**What the task asks:** The required result is each line of the entries below containing the string "ethics".

Material for the task START

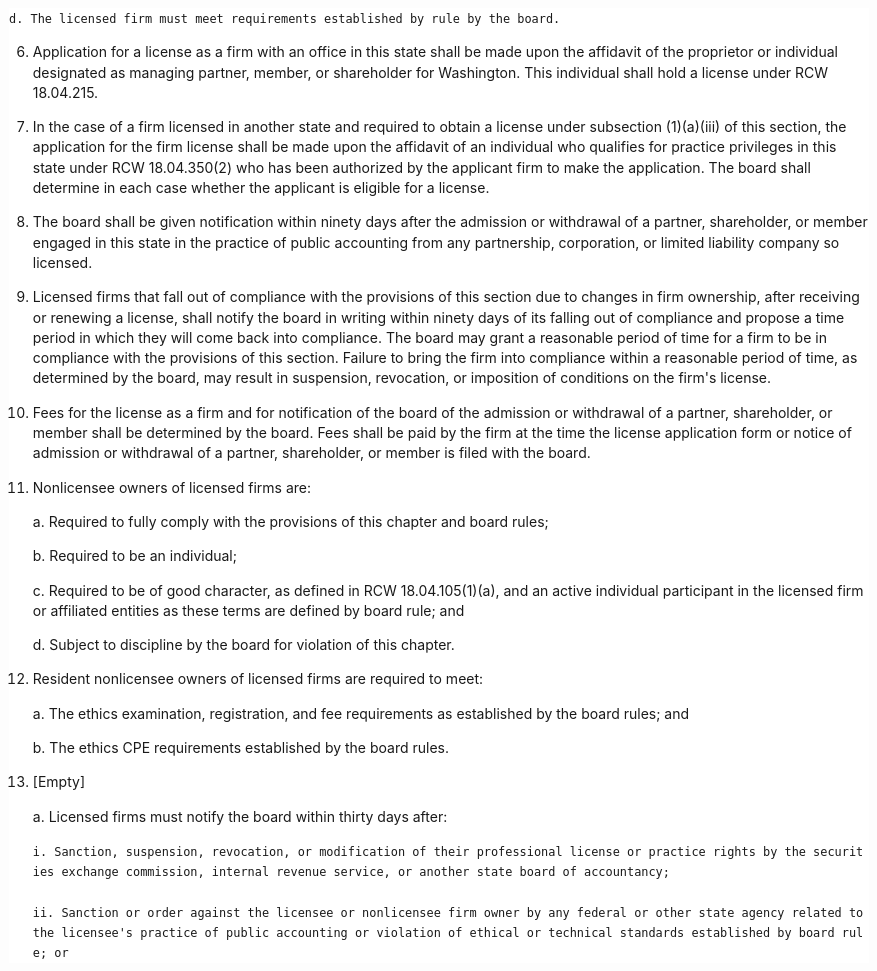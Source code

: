     d. The licensed firm must meet requirements established by rule by the board.

6. Application for a license as a firm with an office in this state shall be made upon the affidavit of the proprietor or individual designated as managing partner, member, or shareholder for Washington. This individual shall hold a license under RCW 18.04.215.

7. In the case of a firm licensed in another state and required to obtain a license under subsection (1)(a)(iii) of this section, the application for the firm license shall be made upon the affidavit of an individual who qualifies for practice privileges in this state under RCW 18.04.350(2) who has been authorized by the applicant firm to make the application. The board shall determine in each case whether the applicant is eligible for a license.

8. The board shall be given notification within ninety days after the admission or withdrawal of a partner, shareholder, or member engaged in this state in the practice of public accounting from any partnership, corporation, or limited liability company so licensed.

9. Licensed firms that fall out of compliance with the provisions of this section due to changes in firm ownership, after receiving or renewing a license, shall notify the board in writing within ninety days of its falling out of compliance and propose a time period in which they will come back into compliance. The board may grant a reasonable period of time for a firm to be in compliance with the provisions of this section. Failure to bring the firm into compliance within a reasonable period of time, as determined by the board, may result in suspension, revocation, or imposition of conditions on the firm's license.

10. Fees for the license as a firm and for notification of the board of the admission or withdrawal of a partner, shareholder, or member shall be determined by the board. Fees shall be paid by the firm at the time the license application form or notice of admission or withdrawal of a partner, shareholder, or member is filed with the board.

11. Nonlicensee owners of licensed firms are:

    a. Required to fully comply with the provisions of this chapter and board rules;

    b. Required to be an individual;

    c. Required to be of good character, as defined in RCW 18.04.105(1)(a), and an active individual participant in the licensed firm or affiliated entities as these terms are defined by board rule; and

    d. Subject to discipline by the board for violation of this chapter.

12. Resident nonlicensee owners of licensed firms are required to meet:

    a. The ethics examination, registration, and fee requirements as established by the board rules; and

    b. The ethics CPE requirements established by the board rules.

13. [Empty]

    a. Licensed firms must notify the board within thirty days after:

        i. Sanction, suspension, revocation, or modification of their professional license or practice rights by the securities exchange commission, internal revenue service, or another state board of accountancy;

        ii. Sanction or order against the licensee or nonlicensee firm owner by any federal or other state agency related to the licensee's practice of public accounting or violation of ethical or technical standards established by board rule; or
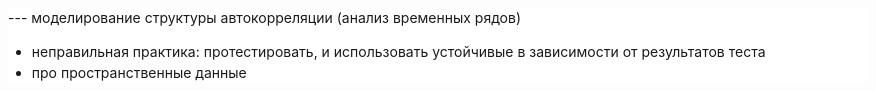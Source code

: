 --- моделирование структуры автокорреляции (анализ временных рядов)
- неправильная практика: протестировать, и использовать устойчивые в зависимости от результатов теста
- про пространственные данные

Material for the task END

**Task answer:**
    a. The ethics examination, registration, and fee requirements as established by the board rules; and
    b. The ethics CPE requirements established by the board rules.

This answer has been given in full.